▶ _How to complete this task_:
Nothing but the lines from the top of the data to the line holding "- Перемістити внутрішній" should be printed, word for word and both ends included; leave the pictures out.

(Entries taken from a collection)
== == ==
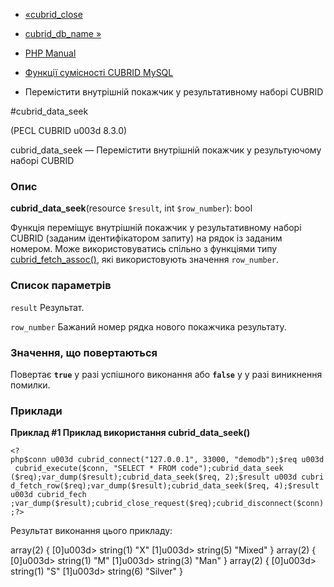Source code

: - [«cubrid_close](function.cubrid-close.md)
- [cubrid_db_name »](function.cubrid-db-name.md)

- [PHP Manual](index.md)
- [Функції сумісності CUBRID MySQL](cubridmysql.cubrid.md)
- Перемістити внутрішній покажчик у результативному наборі CUBRID

#cubrid_data_seek

(PECL CUBRID u003d 8.3.0)

cubrid_data_seek — Перемістити внутрішній покажчик у результуючому
наборі CUBRID

### Опис

**cubrid_data_seek**(resource `$result`, int `$row_number`): bool

Функція переміщує внутрішній покажчик у результативному наборі CUBRID
(заданим ідентифікатором запиту) на рядок із заданим номером. Може
використовуватись спільно з функціями типу
[cubrid_fetch_assoc()](function.cubrid-fetch-assoc.md), які
використовують значення `row_number`.

### Список параметрів

`result`
Результат.

`row_number`
Бажаний номер рядка нового покажчика результату.

### Значення, що повертаються

Повертає **`true`** у разі успішного виконання або **`false`** у
у разі виникнення помилки.

### Приклади

**Приклад #1 Приклад використання **cubrid_data_seek()****

` <?php$conn u003d cubrid_connect("127.0.0.1", 33000, "demodb");$req u003d cubrid_execute($conn, "SELECT * FROM code");cubrid_data_seek ($req);var_dump($result);cubrid_data_seek($req, 2);$result u003d cubrid_fetch_row($req);var_dump($result);cubrid_data_seek($req, 4);$result u003d cubrid_fech ;var_dump($result);cubrid_close_request($req);cubrid_disconnect($conn);?> `

Результат виконання цього прикладу:

array(2) {
[0]u003d>
string(1) "X"
[1]u003d>
string(5) "Mixed"
}
array(2) {
[0]u003d>
string(1) "M"
[1]u003d>
string(3) "Man"
}
array(2) {
[0]u003d>
string(1) "S"
[1]u003d>
string(6) "Silver"
}
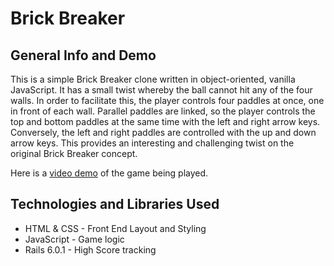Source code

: # Brick Breaker

## General Info and Demo

This is a simple Brick Breaker clone written in object-oriented, vanilla JavaScript. It has a small twist whereby the ball cannot hit any of the four walls. In order to facilitate this, the player controls four paddles at once, one in front of each wall. Parallel paddles are linked, so the player controls the top and bottom paddles at the same time with the left and right arrow keys. Conversely, the left and right paddles are controlled with the up and down arrow keys. This provides an interesting and challenging twist on the original Brick Breaker concept.

Here is a [video demo](https://www.youtube.com/watch?v=lA5K1tV0JIc) of the game being played.

## Technologies and Libraries Used

* HTML & CSS - Front End Layout and Styling
* JavaScript - Game logic
* Rails 6.0.1 - High Score tracking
== == ==
▶ _Final answer_:
Source code

: - [«cubrid_close](function.cubrid-close.md)
- [cubrid_db_name »](function.cubrid-db-name.md)

- [PHP Manual](index.md)
- [Функції сумісності CUBRID MySQL](cubridmysql.cubrid.md)
- Перемістити внутрішній покажчик у результативному наборі CUBRID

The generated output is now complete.